Adaptive DiskANN — From Laptop to Billion-Scale
Cor ships a 100% pure-Rust Adaptive DiskANN implementation that takes a single Brainy instance from the ~10 M-vector HNSW comfort zone to 1 B+ vectors on commodity hardware. MEASURED at 1 M: p50 0.85 ms / p99 5.23 ms on bxl9000 (mode=auto, in-memory). 1 B target is PROJECTED at ~5–10 ms via Mode 3 (on-disk) — the DiskANN paper's published range. It's an algorithmic alternative to HNSW, not a competitor service — it lives in the same plugin, behind the same Brainy APIs.
The "Adaptive" part: the same on-disk index file silently changes residency mode based on dataset size + available RAM:
| Mode | When auto-selects | What changes |
|---|---|---|
| Mode 1 — in-memory | Vectors × dim × 4 fits in RAM (typical up through 10 M at 128-dim, 1 M at 1536-dim) | Zero PQ compression. Full Vamana graph + vectors mmap'd into RAM. Fastest — no disk I/O on hot path. |
| Mode 2 — hybrid | RAM-constrained but PQ centroids fit (100 M tier on commodity boxes) | PQ-compressed centroids in RAM (16–32× smaller); full vectors mmap'd from disk with page-cache promotion. ~2-3× slower than Mode 1. |
| Mode 3 — on-disk | Billion-scale where even uncompressed vectors don't fit on commodity hardware | Maximally PQ-compressed; search walks disk via OS page cache + DiskANN's neighbour-prefetch pattern. Published 5 ms range from the paper. |
You build the index once with cor 3.0 defaults; as your dataset grows over time, the same file changes its residency mode under the hood. No re-index, no API change, no perf cliff at boundaries.
The problem DiskANN solves
HNSW is excellent up to roughly 10 M vectors per machine. Beyond that, two costs compound:
- Memory pressure. At 1 B vectors of 384-dim float32, the vectors alone are ~1.5 TB and the HNSW graph metadata adds another ~2 TB. Even with the cortex 2.4.0 mmap vector backend, the graph traversal pattern faults pages with no spatial locality.
- No locality. HNSW's insertion order has no correlation with traversal order on disk, so every search hop on a cold cache is a fresh ~10 μs page fault.
DiskANN (Subramanya et al., NeurIPS 2019) was designed for exactly this regime:
- Vamana α-pruned graph picks neighbours so that nodes visited together during search end up adjacent on disk — disk locality emerges from construction.

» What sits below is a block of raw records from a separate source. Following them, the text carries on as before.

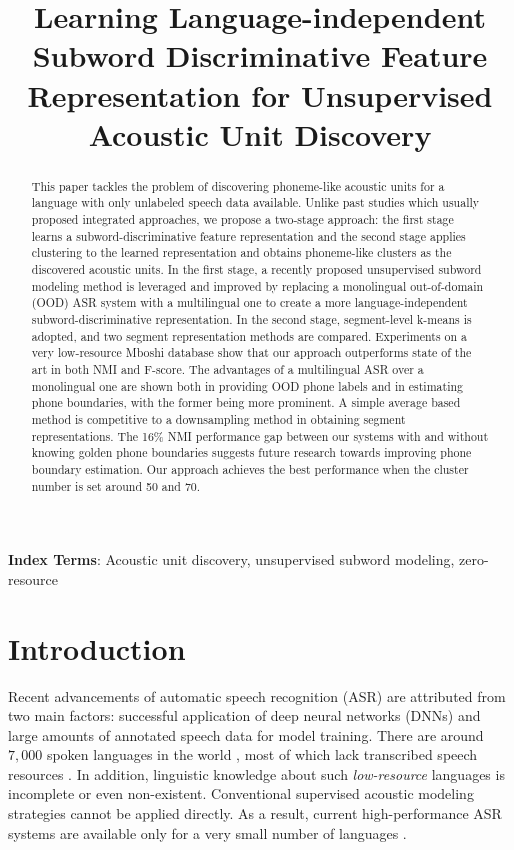 \documentclass[a4paper]{article}
\title{Learning Language-independent Subword Discriminative Feature Representation for Unsupervised Acoustic Unit Discovery}
\begin{document}
\maketitle
% 
\begin{abstract}
This paper tackles the problem of discovering  phoneme-like acoustic units for a language with only unlabeled speech data available. Unlike   past studies which usually proposed integrated approaches, we propose a two-stage approach: the first stage learns a   subword-discriminative feature  representation and the second stage applies clustering   to the learned representation and obtains phoneme-like  clusters as the discovered acoustic units. In the first stage, a recently proposed unsupervised subword modeling method is leveraged and improved by replacing a monolingual out-of-domain (OOD) ASR system with a multilingual one to create a more language-independent subword-discriminative representation. In the second stage,  segment-level k-means is adopted, and two segment representation methods are compared. Experiments   on a very low-resource Mboshi database show that our approach outperforms state of the art in both NMI and F-score. The advantages of a multilingual ASR over a monolingual one are shown both in providing OOD phone labels and in estimating   phone boundaries, with the former being more prominent. A simple average based method is competitive to a downsampling method in obtaining segment representations.
The 16\% NMI performance gap between our systems with and without knowing golden phone boundaries suggests future research towards improving  phone boundary estimation. Our  approach achieves the best performance when the cluster number is set around 50 and 70.
 \end{abstract}
\noindent\textbf{Index Terms}:  
Acoustic unit discovery, unsupervised subword modeling, zero-resource
\section{Introduction}
Recent advancements of automatic speech recognition (ASR)   \cite{dahl2012context,Li2020comparison} are attributed from two main factors: successful application of deep neural networks (DNNs) and large amounts of  annotated speech data for model training. There are around $7,000$ spoken languages in the world \cite{austin2011cambridge}, most of which   lack transcribed speech resources \cite{speech2020scharenborg}. In addition, linguistic knowledge about such  \textit{low-resource} languages is incomplete or even non-existent. Conventional supervised acoustic modeling strategies \cite{dahl2011context,chan2016listen,graves2014towards,graves2012RNN_T} cannot be applied directly. As a result, current high-performance ASR systems are available only for a very small number of languages \cite{feng2021how}.
\end{document}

- Product Quantization compresses each vector to M ≤ 16 bytes resident in RAM. At 1 B vectors that's ~16 GB of PQ codes instead of 1.5 TB of full vectors.
- Full vectors on disk are only touched to re-rank the top candidate set, not during the graph walk.
What cor delivers
- One contiguous file (header + codebook + PQ codes + Vamana graph + full vectors), mmap-mappable so an SSD-resident billion-vector dataset never has to be copied into RAM.
- Zero-copy section accessors (
vectors_f32()returns&[f32]directly into the mapped region). - Parallel build with rayon. The graph and PQ encoding both parallelize.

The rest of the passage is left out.